The problem:
Output the lines of the records below exactly, beginning at their first line and ending at the line with "4. Drop strong references."; include no pictures.

(Source texts of formatted documents)
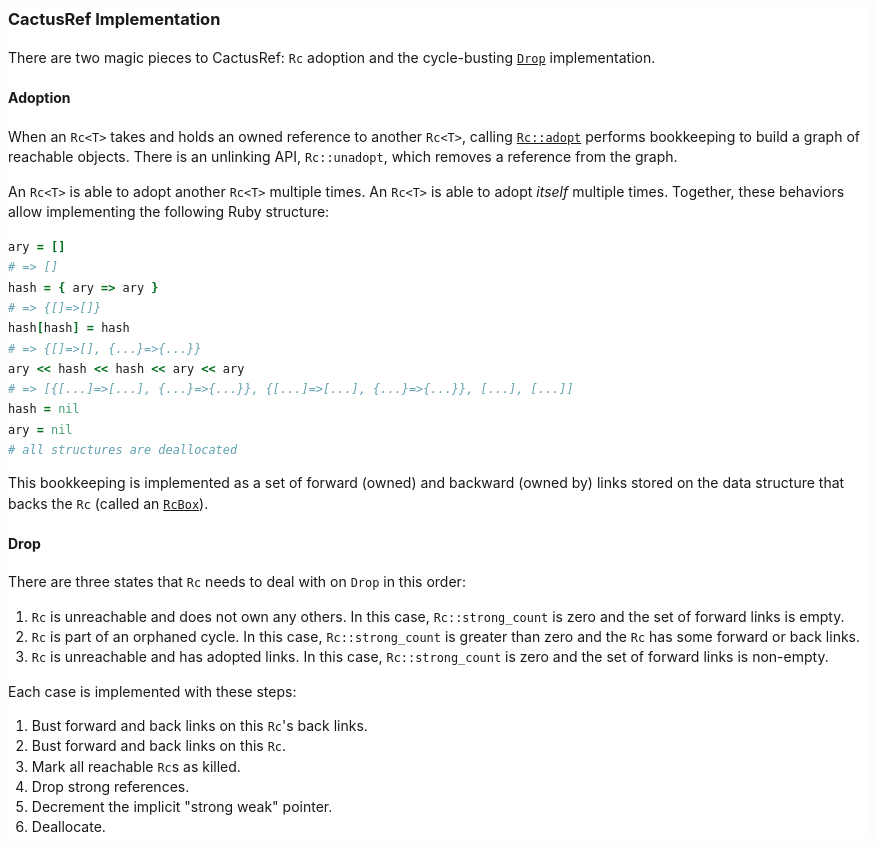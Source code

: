 ### CactusRef Implementation

There are two magic pieces to CactusRef: `Rc` adoption and the cycle-busting
[`Drop`](https://lopopolo.github.io/ferrocarril/cactusref/struct.Rc.html#impl-Drop)
implementation.

#### Adoption

When an `Rc<T>` takes and holds an owned reference to another `Rc<T>`, calling
[`Rc::adopt`](https://lopopolo.github.io/ferrocarril/cactusref/struct.Rc.html#impl-Adoptable)
performs bookkeeping to build a graph of reachable objects. There is an
unlinking API, `Rc::unadopt`, which removes a reference from the graph.

An `Rc<T>` is able to adopt another `Rc<T>` multiple times. An `Rc<T>` is able
to adopt _itself_ multiple times. Together, these behaviors allow implementing
the following Ruby structure:

```ruby
ary = []
# => []
hash = { ary => ary }
# => {[]=>[]}
hash[hash] = hash
# => {[]=>[], {...}=>{...}}
ary << hash << hash << ary << ary
# => [{[...]=>[...], {...}=>{...}}, {[...]=>[...], {...}=>{...}}, [...], [...]]
hash = nil
ary = nil
# all structures are deallocated
```

This bookkeeping is implemented as a set of forward (owned) and backward (owned
by) links stored on the data structure that backs the `Rc` (called an
[`RcBox`](https://github.com/lopopolo/ferrocarril/blob/53b4048628cd5577e378ce4fdae73a923340dcd1/cactusref/src/ptr.rs#L84-L91)).

#### Drop

There are three states that `Rc` needs to deal with on `Drop` in this order:

1. `Rc` is unreachable and does not own any others. In this case,
   `Rc::strong_count` is zero and the set of forward links is empty.
2. `Rc` is part of an orphaned cycle. In this case, `Rc::strong_count` is
   greater than zero and the `Rc` has some forward or back links.
3. `Rc` is unreachable and has adopted links. In this case, `Rc::strong_count`
   is zero and the set of forward links is non-empty.

Each case is implemented with these steps:

1. Bust forward and back links on this `Rc`'s back links.
2. Bust forward and back links on this `Rc`.
3. Mark all reachable `Rc`s as killed.
4. Drop strong references.
5. Decrement the implicit "strong weak" pointer.
6. Deallocate.
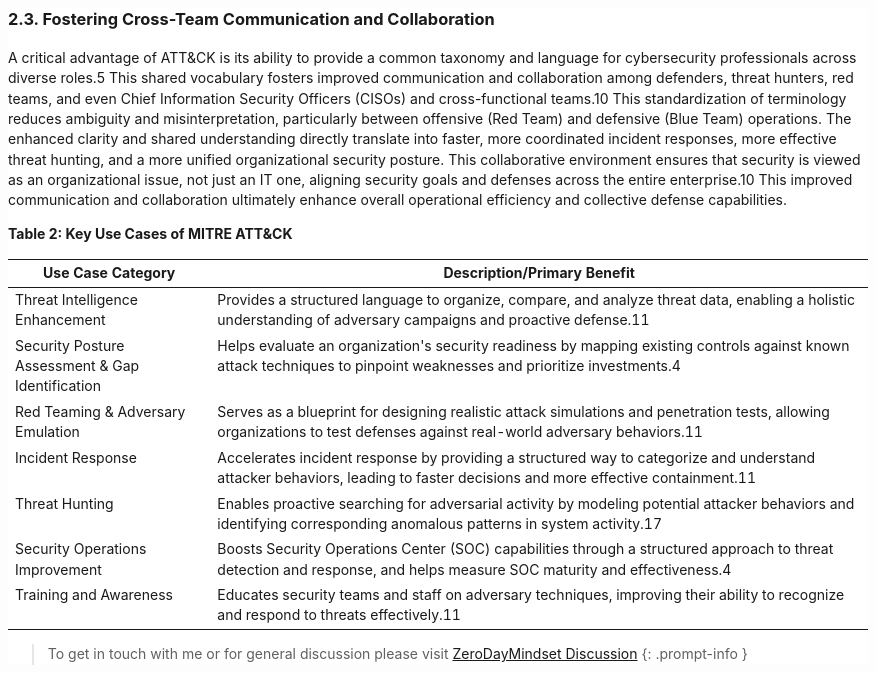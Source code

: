 ### 2.3. Fostering Cross-Team Communication and Collaboration

A critical advantage of ATT&CK is its ability to provide a common taxonomy and language for cybersecurity professionals across diverse roles.5 This shared vocabulary fosters improved communication and collaboration among defenders, threat hunters, red teams, and even Chief Information Security Officers (CISOs) and cross-functional teams.10 This standardization of terminology reduces ambiguity and misinterpretation, particularly between offensive (Red Team) and defensive (Blue Team) operations. The enhanced clarity and shared understanding directly translate into faster, more coordinated incident responses, more effective threat hunting, and a more unified organizational security posture. This collaborative environment ensures that security is viewed as an organizational issue, not just an IT one, aligning security goals and defenses across the entire enterprise.10 This improved communication and collaboration ultimately enhance overall operational efficiency and collective defense capabilities.

**Table 2: Key Use Cases of MITRE ATT&CK**

|Use Case Category|Description/Primary Benefit|
|---|---|
|Threat Intelligence Enhancement|Provides a structured language to organize, compare, and analyze threat data, enabling a holistic understanding of adversary campaigns and proactive defense.11|
|Security Posture Assessment & Gap Identification|Helps evaluate an organization's security readiness by mapping existing controls against known attack techniques to pinpoint weaknesses and prioritize investments.4|
|Red Teaming & Adversary Emulation|Serves as a blueprint for designing realistic attack simulations and penetration tests, allowing organizations to test defenses against real-world adversary behaviors.11|
|Incident Response|Accelerates incident response by providing a structured way to categorize and understand attacker behaviors, leading to faster decisions and more effective containment.11|
|Threat Hunting|Enables proactive searching for adversarial activity by modeling potential attacker behaviors and identifying corresponding anomalous patterns in system activity.17|
|Security Operations Improvement|Boosts Security Operations Center (SOC) capabilities through a structured approach to threat detection and response, and helps measure SOC maturity and effectiveness.4|
|Training and Awareness|Educates security teams and staff on adversary techniques, improving their ability to recognize and respond to threats effectively.11|



> To get in touch with me or for general discussion please visit [ZeroDayMindset Discussion](https://github.com/orgs/X3N0-G0D/discussions/1) 
{: .prompt-info }
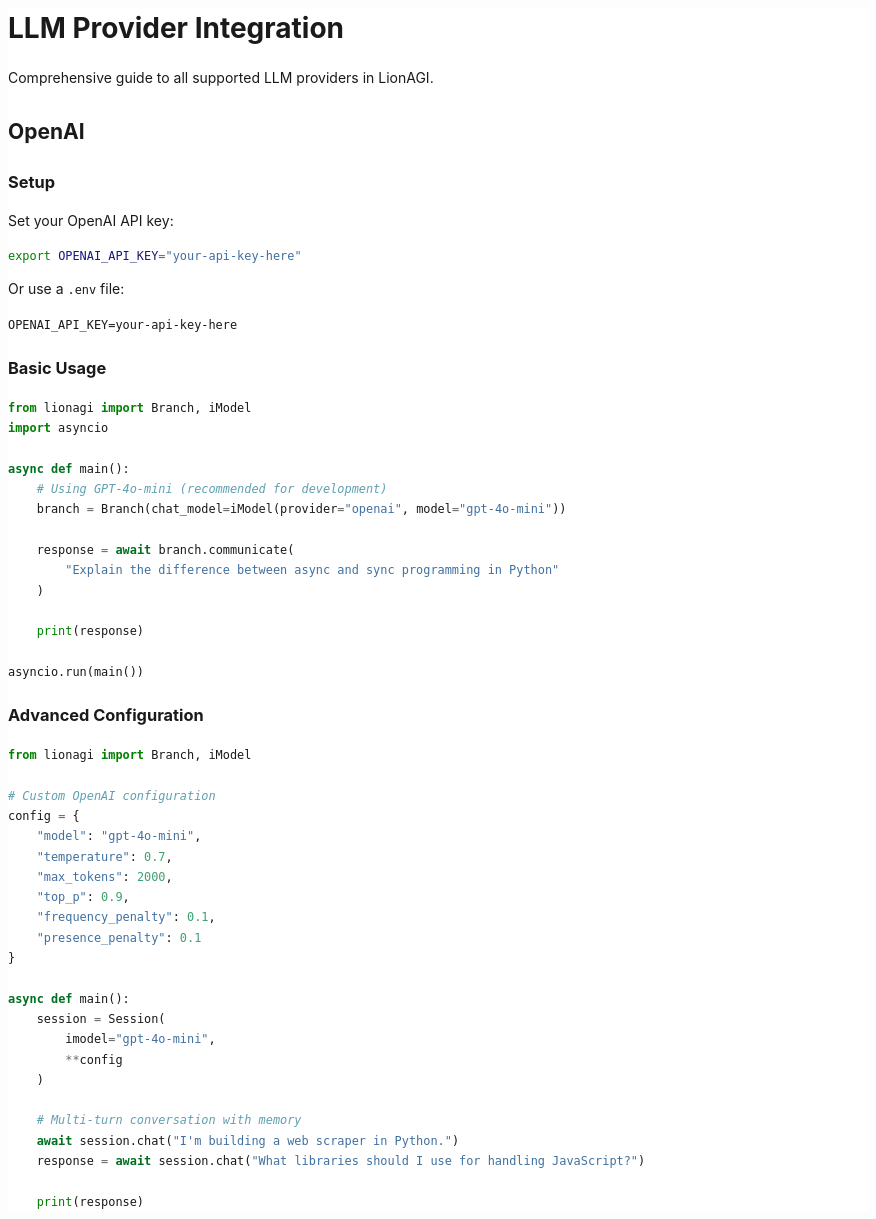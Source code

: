# LLM Provider Integration

Comprehensive guide to all supported LLM providers in LionAGI.

## OpenAI

### Setup

Set your OpenAI API key:
```bash
export OPENAI_API_KEY="your-api-key-here"
```

Or use a `.env` file:
```env
OPENAI_API_KEY=your-api-key-here
```

### Basic Usage

```python
from lionagi import Branch, iModel
import asyncio

async def main():
    # Using GPT-4o-mini (recommended for development)
    branch = Branch(chat_model=iModel(provider="openai", model="gpt-4o-mini"))
    
    response = await branch.communicate(
        "Explain the difference between async and sync programming in Python"
    )
    
    print(response)

asyncio.run(main())
```

### Advanced Configuration

```python
from lionagi import Branch, iModel

# Custom OpenAI configuration
config = {
    "model": "gpt-4o-mini",
    "temperature": 0.7,
    "max_tokens": 2000,
    "top_p": 0.9,
    "frequency_penalty": 0.1,
    "presence_penalty": 0.1
}

async def main():
    session = Session(
        imodel="gpt-4o-mini",
        **config
    )
    
    # Multi-turn conversation with memory
    await session.chat("I'm building a web scraper in Python.")
    response = await session.chat("What libraries should I use for handling JavaScript?")
    
    print(response)
```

Exercise answer:
Source code

: ### CactusRef Implementation

There are two magic pieces to CactusRef: `Rc` adoption and the cycle-busting
[`Drop`](https://lopopolo.github.io/ferrocarril/cactusref/struct.Rc.html#impl-Drop)
implementation.

#### Adoption

When an `Rc<T>` takes and holds an owned reference to another `Rc<T>`, calling
[`Rc::adopt`](https://lopopolo.github.io/ferrocarril/cactusref/struct.Rc.html#impl-Adoptable)
performs bookkeeping to build a graph of reachable objects. There is an
unlinking API, `Rc::unadopt`, which removes a reference from the graph.

An `Rc<T>` is able to adopt another `Rc<T>` multiple times. An `Rc<T>` is able
to adopt _itself_ multiple times. Together, these behaviors allow implementing
the following Ruby structure:

```ruby
ary = []
# => []
hash = { ary => ary }
# => {[]=>[]}
hash[hash] = hash
# => {[]=>[], {...}=>{...}}
ary << hash << hash << ary << ary
# => [{[...]=>[...], {...}=>{...}}, {[...]=>[...], {...}=>{...}}, [...], [...]]
hash = nil
ary = nil
# all structures are deallocated
```

This bookkeeping is implemented as a set of forward (owned) and backward (owned
by) links stored on the data structure that backs the `Rc` (called an
[`RcBox`](https://github.com/lopopolo/ferrocarril/blob/53b4048628cd5577e378ce4fdae73a923340dcd1/cactusref/src/ptr.rs#L84-L91)).

#### Drop

There are three states that `Rc` needs to deal with on `Drop` in this order:

1. `Rc` is unreachable and does not own any others. In this case,
   `Rc::strong_count` is zero and the set of forward links is empty.
2. `Rc` is part of an orphaned cycle. In this case, `Rc::strong_count` is
   greater than zero and the `Rc` has some forward or back links.
3. `Rc` is unreachable and has adopted links. In this case, `Rc::strong_count`
   is zero and the set of forward links is non-empty.

Each case is implemented with these steps:

1. Bust forward and back links on this `Rc`'s back links.
2. Bust forward and back links on this `Rc`.
3. Mark all reachable `Rc`s as killed.
4. Drop strong references.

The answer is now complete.